» WHAT IS REQUIRED:
Transcribe the records below from the first line to the line that includes "- BreachDataAnalyzer ✅", inclusive, and omit the pictures.

» STUDY MATERIAL:
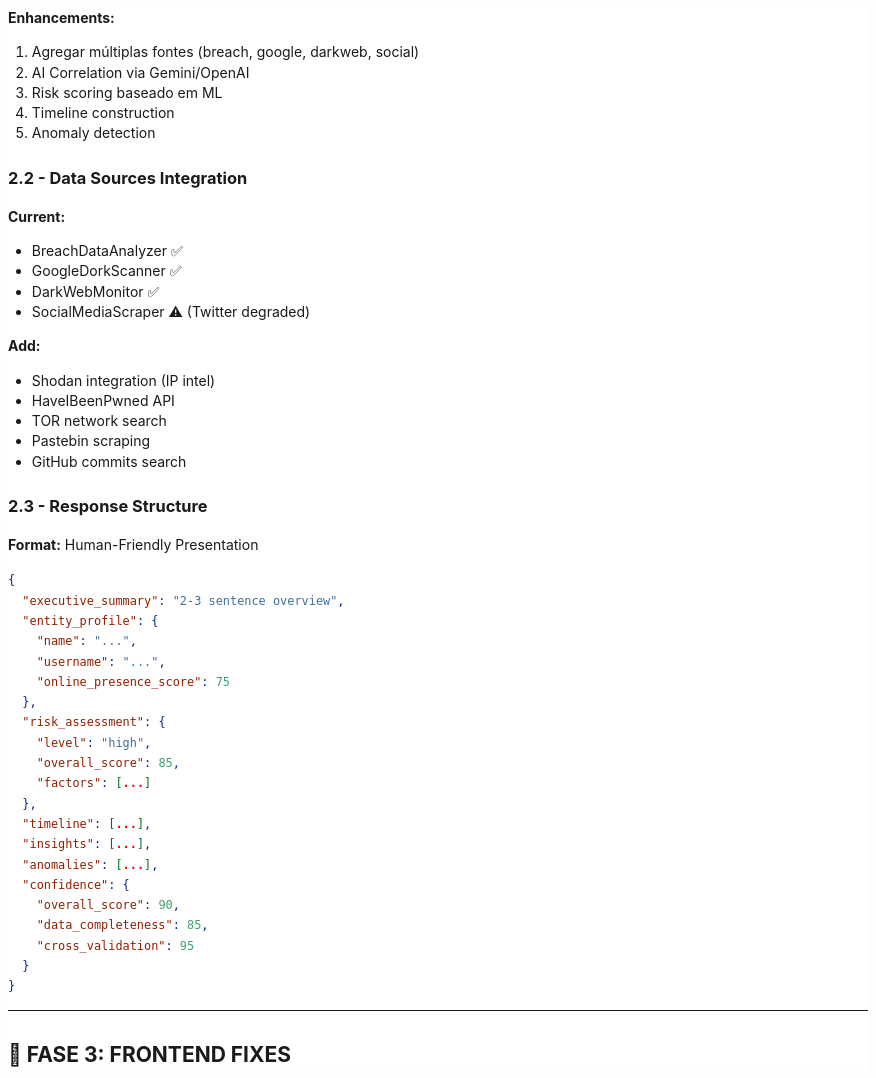 **Enhancements:**
1. Agregar múltiplas fontes (breach, google, darkweb, social)
2. AI Correlation via Gemini/OpenAI
3. Risk scoring baseado em ML
4. Timeline construction
5. Anomaly detection

### 2.2 - Data Sources Integration
**Current:**
- BreachDataAnalyzer ✅
- GoogleDorkScanner ✅
- DarkWebMonitor ✅
- SocialMediaScraper ⚠️ (Twitter degraded)

**Add:**
- Shodan integration (IP intel)
- HaveIBeenPwned API
- TOR network search
- Pastebin scraping
- GitHub commits search

### 2.3 - Response Structure
**Format:** Human-Friendly Presentation
```json
{
  "executive_summary": "2-3 sentence overview",
  "entity_profile": {
    "name": "...",
    "username": "...",
    "online_presence_score": 75
  },
  "risk_assessment": {
    "level": "high",
    "overall_score": 85,
    "factors": [...]
  },
  "timeline": [...],
  "insights": [...],
  "anomalies": [...],
  "confidence": {
    "overall_score": 90,
    "data_completeness": 85,
    "cross_validation": 95
  }
}
```

---

## 🎯 FASE 3: FRONTEND FIXES
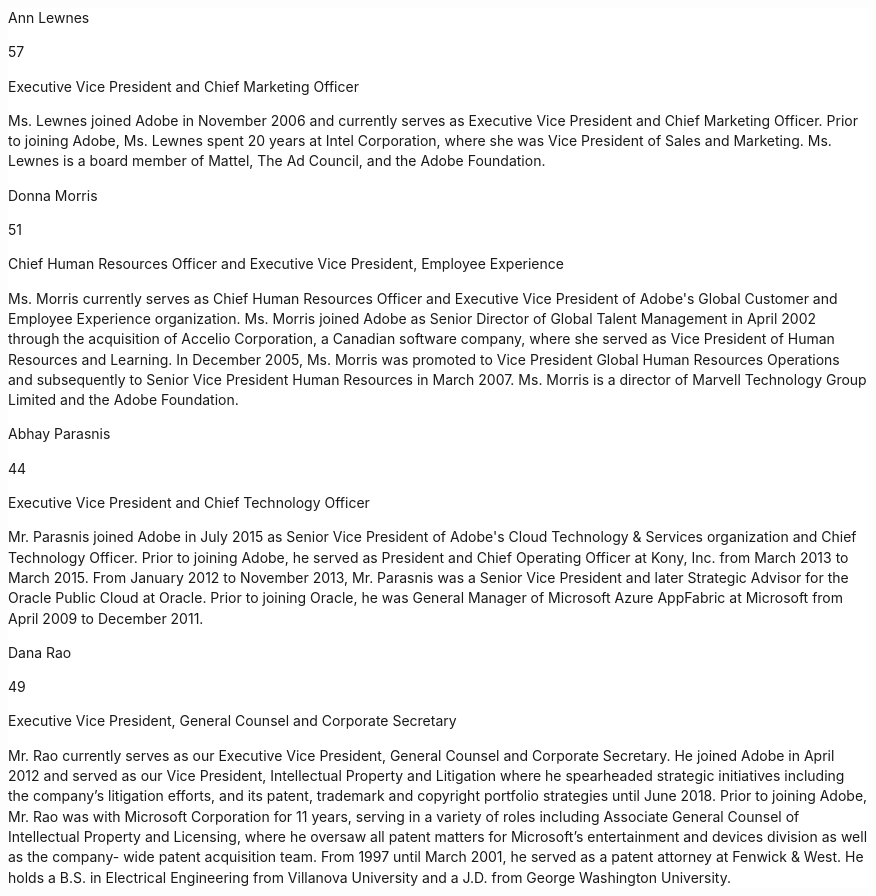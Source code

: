 Ann Lewnes

57

Executive Vice President and Chief Marketing Officer

Ms. Lewnes joined Adobe in November 2006 and currently serves as Executive Vice President
and  Chief  Marketing  Officer.  Prior  to  joining  Adobe,  Ms.  Lewnes  spent  20  years  at  Intel
Corporation, where she was Vice President of Sales and Marketing. Ms. Lewnes is a board member
of Mattel, The Ad Council, and the Adobe Foundation.

Donna Morris

51

Chief Human Resources Officer and Executive Vice President, Employee Experience

Ms. Morris currently serves as Chief Human Resources Officer and Executive Vice President of
Adobe's Global Customer and Employee Experience organization. Ms. Morris joined Adobe as
Senior Director of Global Talent Management in April 2002 through the acquisition of Accelio
Corporation,  a  Canadian  software  company,  where  she  served  as  Vice  President  of  Human
Resources and Learning. In December 2005, Ms. Morris was promoted to Vice President Global
Human Resources Operations and subsequently to Senior Vice President Human Resources in
March  2007.  Ms.  Morris  is  a  director  of  Marvell Technology  Group  Limited  and  the Adobe
Foundation.

Abhay Parasnis

44

Executive Vice President and Chief Technology Officer

Mr. Parasnis joined Adobe in July 2015 as Senior Vice President of Adobe's Cloud Technology
&  Services  organization  and  Chief Technology  Officer.  Prior  to  joining Adobe,  he  served  as
President and Chief Operating Officer at Kony, Inc. from March 2013 to March 2015. From
January 2012 to November 2013, Mr. Parasnis was a Senior Vice President and later Strategic
Advisor for the Oracle Public Cloud at Oracle. Prior to joining Oracle, he was General Manager
of Microsoft Azure AppFabric at Microsoft from April 2009 to December 2011.

Dana Rao

49

Executive Vice President, General Counsel and Corporate Secretary

Mr.  Rao  currently  serves  as  our  Executive  Vice  President,  General  Counsel  and  Corporate
Secretary.  He joined Adobe in April 2012 and served as our Vice President, Intellectual Property
and  Litigation  where  he  spearheaded  strategic  initiatives  including  the  company’s  litigation
efforts,  and  its  patent,  trademark  and  copyright  portfolio  strategies  until  June  2018.   Prior  to
joining Adobe, Mr. Rao was with Microsoft Corporation for 11 years, serving in a variety of roles
including Associate General Counsel of Intellectual Property and Licensing, where he oversaw
all patent matters for Microsoft’s entertainment and devices division as well as the company-
wide patent acquisition team. From 1997 until March 2001, he served as a patent attorney at
Fenwick & West.  He holds a B.S. in Electrical Engineering from Villanova University and a J.D.
from George Washington University.
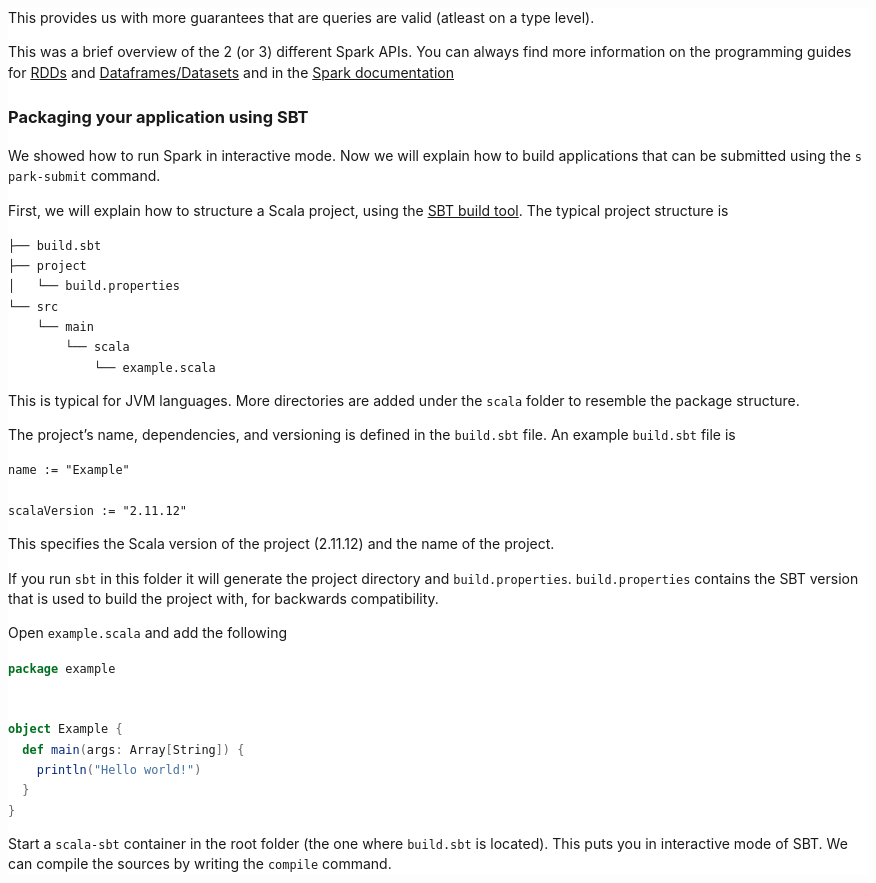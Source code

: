 This provides us with more guarantees that are queries are valid (atleast on a
type level).

This was a brief overview of the 2 (or 3) different Spark APIs. You can always
find more information on the programming guides for [RDDs](https://spark.apache.org/docs/latest/rdd-programming-guide.html) and
[Dataframes/Datasets](https://spark.apache.org/docs/latest/sql-programming-guide.html) and in the [Spark documentation](https://spark.apache.org/docs/2.3.1/api/scala/index.html#package)

### Packaging your application using SBT

We showed how to run Spark in interactive mode. Now we will explain how to
build applications that can be submitted using the `spark-submit` command.

First, we will explain how to structure a Scala project, using the [SBT build
tool](https://www.scala-sbt.org). The typical project structure is

    ├── build.sbt
    ├── project
    │   └── build.properties
    └── src
        └── main
            └── scala
                └── example.scala

This is typical for JVM languages. More directories are added under the `scala`
folder to resemble the package structure.

The project’s name, dependencies, and versioning is defined in the `build.sbt`
file. An example `build.sbt` file is

    name := "Example"
    
    scalaVersion := "2.11.12"

This specifies the Scala version of the project (2.11.12) and the name of the
project.

If you run `sbt` in this folder it will generate the project directory and
`build.properties`. `build.properties` contains the SBT version that is
used to build the project with, for backwards compatibility.

Open `example.scala` and add the following

``` scala
package example


object Example {
  def main(args: Array[String]) {
    println("Hello world!")
  }
}
```

Start a `scala-sbt` container in the root folder (the one where `build.sbt` is located). This puts
you in interactive mode of SBT. We can compile the sources by writing the
`compile` command.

» COMPLETED EXERCISE:
 **Enhancements:**
1. Agregar múltiplas fontes (breach, google, darkweb, social)
2. AI Correlation via Gemini/OpenAI
3. Risk scoring baseado em ML
4. Timeline construction
5. Anomaly detection

### 2.2 - Data Sources Integration
**Current:**
- BreachDataAnalyzer ✅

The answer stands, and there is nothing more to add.